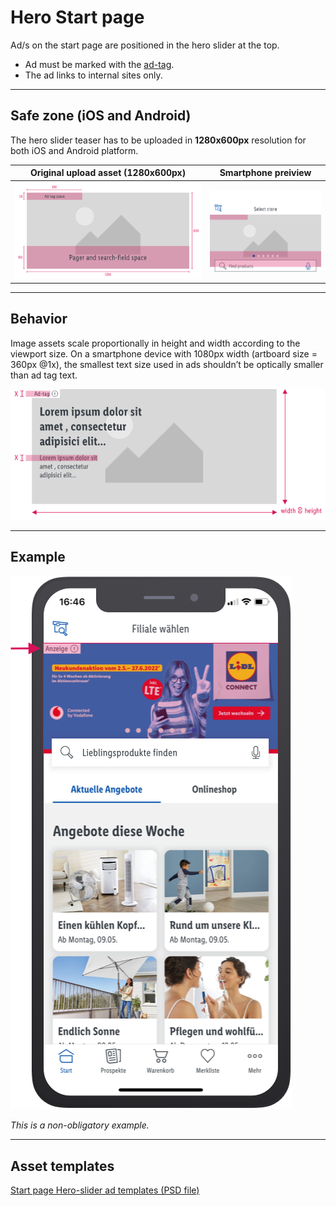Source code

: # Hero Start page

Ad/s on the start page are positioned in the hero slider at the top.

- Ad must be marked with the [ad-tag](/Lidl/App/Design/Components/Ad-tag/Ad-tag.md).
- The ad links to internal sites only.

---

## Safe zone (iOS and Android)

The hero slider teaser has to be uploaded in **1280x600px** resolution for both iOS and Android platform.

Original upload asset (1280x600px) | Smartphone preiview
---|---
![hero-teaser-upload-image](assets/hero-teaser-upload-image@1x.png) | ![hero-teaser-smartphone-preview](assets/hero-teaser-smartphone-preview@1x.png)

---

## Behavior

Image assets scale proportionally in height and width according to the viewport size. On a smartphone device with 1080px width (artboard size = 360px @1x), the smallest text size used in ads shouldn’t be optically smaller than ad tag text.

![scaling-proportional](assets/scaling-proportional@1x.png)

---

## Example

 ![mockup-start-page-hero-slider](assets/mockup-start-page-hero-slider@1x.png)

 _This is a non-obligatory example._

---

## Asset templates

[Start page Hero-slider ad templates (PSD file)](https://storage.cake.schwarz/SMP/app-hero-slider-start-page.psd)
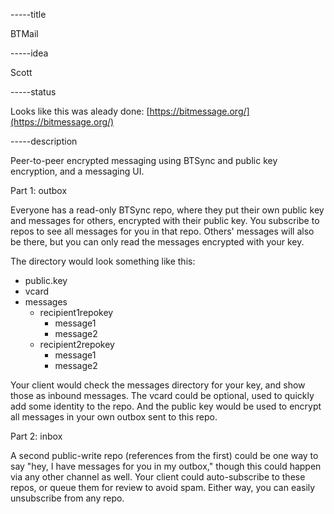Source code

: -----title

BTMail

-----idea

Scott

-----status

Looks like this was aleady done: [https://bitmessage.org/](https://bitmessage.org/)

-----description

Peer-to-peer encrypted messaging using BTSync and public key encryption, and a messaging UI.

Part 1: outbox

Everyone has a read-only BTSync repo, where they put their own public key and messages for others, encrypted with their public key. You subscribe to repos to see all messages for you in that repo. Others' messages will also be there, but you can only read the messages encrypted with your key.

The directory would look something like this:

* public.key
* vcard
* messages
  * recipient1repokey
    * message1
    * message2
  * recipient2repokey
    * message1
    * message2

Your client would check the messages directory for your key, and show those as inbound messages. The vcard could be optional, used to quickly add some identity to the repo. And the public key would be used to encrypt all messages in your own outbox sent to this repo.

Part 2: inbox

A second public-write repo (references from the first) could be one way to say "hey, I have messages for you in my outbox," though this could happen via any other channel as well. Your client could auto-subscribe to these repos, or queue them for review to avoid spam. Either way, you can easily unsubscribe from any repo.
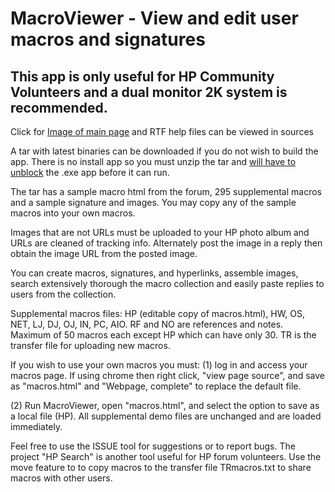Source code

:# MacroViewer - View and edit user macros and signatures
 
## This app is only useful for HP Community Volunteers and a dual monitor 2K system is recommended.

Click for <a href="https://h30434.www3.hp.com/t5/image/serverpage/image-id/371770iB4D290AA0F681417" target="_blank">Image of main page</a> and RTF help files can be viewed in sources

A tar with latest binaries can be downloaded if you do not wish to build the app.  There is no install app so you must unzip the tar and <a href="https://h30434.www3.hp.com/t5/image/serverpage/image-id/371726i4F7A8A35B3DFE493" target="_blank">will have to unblock</a> the .exe app before it can run.

The tar has a sample macro html from the forum, 295 supplemental macros and a sample signature and images.  You may copy any of the sample macros into your own macros.  

Images that are not URLs must be uploaded to your HP photo album and URLs are cleaned of tracking info.  Alternately post the image in a reply then obtain the image URL from the posted image.

You can create macros, signatures, and hyperlinks, assemble images, search extensively thorough the macro collection and easily paste replies to users from the collection.

Supplemental macros files: HP (editable copy of macros.html), HW, OS, NET, LJ, DJ, OJ, IN, PC, AIO.  RF and NO are references and notes. Maximum of 50 macros each except HP which can have only 30. TR is the transfer file for uploading new macros.

If you wish to use your own macros you must: (1) log in and access your macros page.  If using chrome then right click, "view page source", and save as "macros.html" and "Webpage, complete" to replace the default file.

(2) Run MacroViewer, open "macros.html", and select the option to save as a local file (HP).  All supplemental demo files are unchanged and are loaded immediately.

Feel free to use the ISSUE tool for suggestions or to report bugs. The project "HP Search" is another tool useful for HP forum volunteers. Use the move feature to to copy macros to the transfer file TRmacros.txt to share macros with other users.
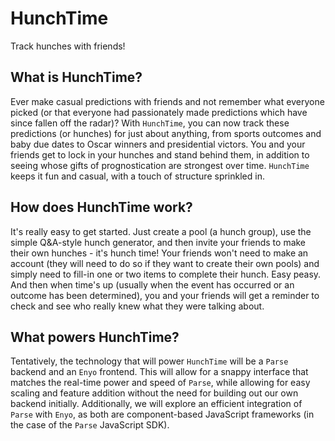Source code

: # HunchTime
Track hunches with friends!

## What is HunchTime?
Ever make casual predictions with friends and not remember what everyone picked (or that everyone had passionately made predictions which have since fallen off the radar)? With `HunchTime`, you can now track these predictions (or hunches) for just about anything, from sports outcomes and baby due dates to Oscar winners and presidential victors. You and your friends get to lock in your hunches and stand behind them, in addition to seeing whose gifts of prognostication are strongest over time. `HunchTime` keeps it fun and casual, with a touch of structure sprinkled in.

## How does HunchTime work?
It's really easy to get started. Just create a pool (a hunch group), use the simple Q&A-style hunch generator, and then invite your friends to make their own hunches - it's hunch time! Your friends won't need to make an account (they will need to do so if they want to create their own pools) and simply need to fill-in one or two items to complete their hunch. Easy peasy. And then when time's up (usually when the event has occurred or an outcome has been determined), you and your friends will get a reminder to check and see who really knew what they were talking about.

## What powers HunchTime?
Tentatively, the technology that will power `HunchTime` will be a `Parse` backend and an `Enyo` frontend. This will allow for a snappy interface that matches the real-time power and speed of `Parse`, while allowing for easy scaling and feature addition without the need for building out our own backend initially. Additionally, we will explore an efficient integration of `Parse` with `Enyo`, as both are component-based JavaScript frameworks (in the case of the `Parse` JavaScript SDK).
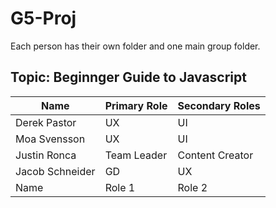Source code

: # G5-Proj

Each person has their own folder and one main group folder.


## Topic: Beginnger Guide to Javascript

| Name        | Primary Role| Secondary Roles|
| ----------- | ----------- | -------------- |
|Derek Pastor | UX          | UI             |
|Moa Svensson | UX          | UI             |
|Justin Ronca | Team Leader | Content Creator|
|Jacob Schneider| GD        | UX             |
|Name         | Role 1      | Role 2         |

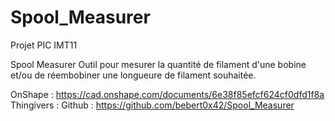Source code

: # Spool_Measurer
Projet PIC IMT11

Spool Measurer 
Outil pour mesurer la quantité de filament d'une bobine et/ou de réembobiner une longueure de filament souhaitée.

OnShape     : https://cad.onshape.com/documents/6e38f85efcf624cf0dfd1f8a
Thingivers  :
Github      : https://github.com/bebert0x42/Spool_Measurer
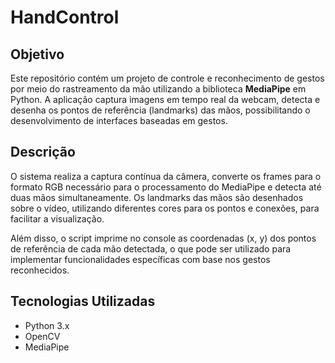 # HandControl

## Objetivo

Este repositório contém um projeto de controle e reconhecimento de gestos por meio do rastreamento da mão utilizando a biblioteca **MediaPipe** em Python. A aplicação captura imagens em tempo real da webcam, detecta e desenha os pontos de referência (landmarks) das mãos, possibilitando o desenvolvimento de interfaces baseadas em gestos.

## Descrição

O sistema realiza a captura contínua da câmera, converte os frames para o formato RGB necessário para o processamento do MediaPipe e detecta até duas mãos simultaneamente. Os landmarks das mãos são desenhados sobre o vídeo, utilizando diferentes cores para os pontos e conexões, para facilitar a visualização.

Além disso, o script imprime no console as coordenadas (x, y) dos pontos de referência de cada mão detectada, o que pode ser utilizado para implementar funcionalidades específicas com base nos gestos reconhecidos.

## Tecnologias Utilizadas

- Python 3.x  
- OpenCV  
- MediaPipe
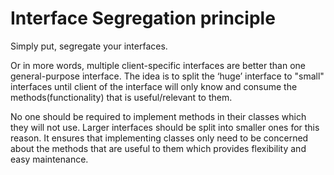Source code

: # Interface Segregation principle

Simply put, segregate your interfaces.

Or in more words, multiple client-specific interfaces are better than one general-purpose interface. The idea is to split the ‘huge’ interface to "small" interfaces until client of the interface will only know and consume the methods(functionality) that is useful/relevant to them.

No one should be required to implement methods in their classes which they will not use. Larger interfaces should be split into smaller ones for this reason. It ensures that implementing classes only need to be concerned about the methods that are useful to them which provides flexibility and easy maintenance.
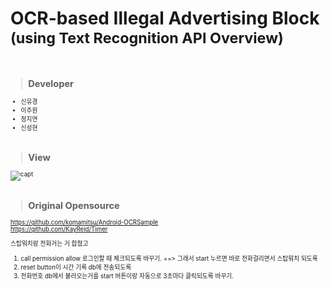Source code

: # OCR-based Illegal Advertising Block <br/><small>(using Text Recognition API Overview)<small/>
<br/>

> ## Developer

 * 신유경<br/>
 * 이주원<br/>
 * 정지연<br/>
 * 신성현<br/><br/>

> ## View

![capt](https://user-images.githubusercontent.com/48276522/58680281-1c0c0080-83a2-11e9-856c-727d740f77fc.PNG)<br/><br/>



> ## Original Opensource

https://github.com/komamitsu/Android-OCRSample<br/>
https://github.com/KayReid/Timer


스탑워치랑 전화거는 거 합쳤고
1. call permission allow 로그인할 때 체크되도록 바꾸기.  ==> 그래서 start 누르면 바로 전화걸리면서 스탑워치 되도록
2. reset button이 시간 기록 db에 전송되도록 
3. 전화번호 db에서 불러오는거를 start 버튼이랑 자동으로 3초마다 클릭되도록 바꾸기.
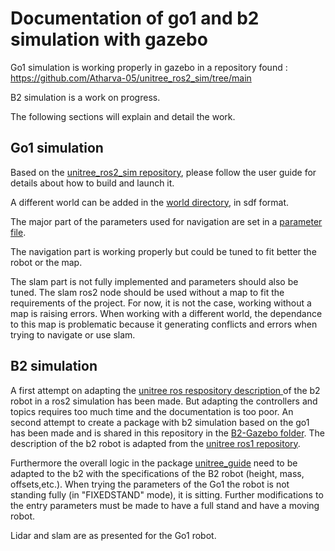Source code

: # Documentation of go1 and b2 simulation with gazebo 

Go1 simulation is working properly in gazebo in a repository found : https://github.com/Atharva-05/unitree_ros2_sim/tree/main

B2 simulation is a work on progress.

The following sections will explain and detail the work.

## Go1 simulation

Based on the [unitree_ros2_sim repository](https://github.com/Atharva-05/unitree_ros2_sim/tree/main), please follow the user guide for details about how to build and launch it.

A different world can be added in the [world directory](https://github.com/Atharva-05/unitree_ros2_sim/tree/main/go1_sim/go1_gazebo/worlds), in sdf format.

The major part of the parameters used for navigation are set in a [parameter file](https://github.com/Atharva-05/unitree_ros2_sim/blob/main/go1_sim/go1_navigation/params/nav2_params.yaml).

The navigation part is working properly but could be tuned to fit better the robot or the map.

The slam part is not fully implemented and parameters should also be tuned.
The slam ros2 node should be used without a map to fit the requirements of the project. For now, it is not the case, working without a map is raising errors.
When working with a different world, the dependance to this map is problematic because it generating conflicts and errors when trying to navigate or use slam.


## B2 simulation

A first attempt on adapting the [unitree ros respository description ](https://github.com/unitreerobotics/unitree_ros/tree/master/robots/b2_description) of the b2 robot in a ros2 simulation has been made. But adapting the controllers and topics requires too much time and the documentation is too poor.
An second attempt to create a package with b2 simulation based on the go1 has been made and is shared in this repository in the [B2-Gazebo folder](https://github.com/egouhey/Navigation_Suez_Robotics/tree/main/src/B2-Gazebo).
The description of the b2 robot is adapted from the [unitree ros1 repository](https://github.com/unitreerobotics/unitree_ros/tree/master/robots/b2_description).

Furthermore the overall logic in the package [unitree_guide](https://github.com/Atharva-05/unitree_ros2_sim/tree/main/unitree_guide2) need to be adapted to the b2 with the specifications of the B2 robot (height, mass, offsets,etc.). When trying the parameters of the Go1 the robot is not standing fully (in "FIXEDSTAND" mode), it is sitting. Further modifications to the entry parameters must be made to have a full stand and have a moving robot.

Lidar and slam are as presented for the Go1 robot.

Task objective: Reproduce the material above exactly, first line through the line that contains "## Safe zone (iOS and Android)", minus the pictures.

Exercise response:
Source code

: # Hero Start page

Ad/s on the start page are positioned in the hero slider at the top.

- Ad must be marked with the [ad-tag](/Lidl/App/Design/Components/Ad-tag/Ad-tag.md).
- The ad links to internal sites only.

---

## Safe zone (iOS and Android)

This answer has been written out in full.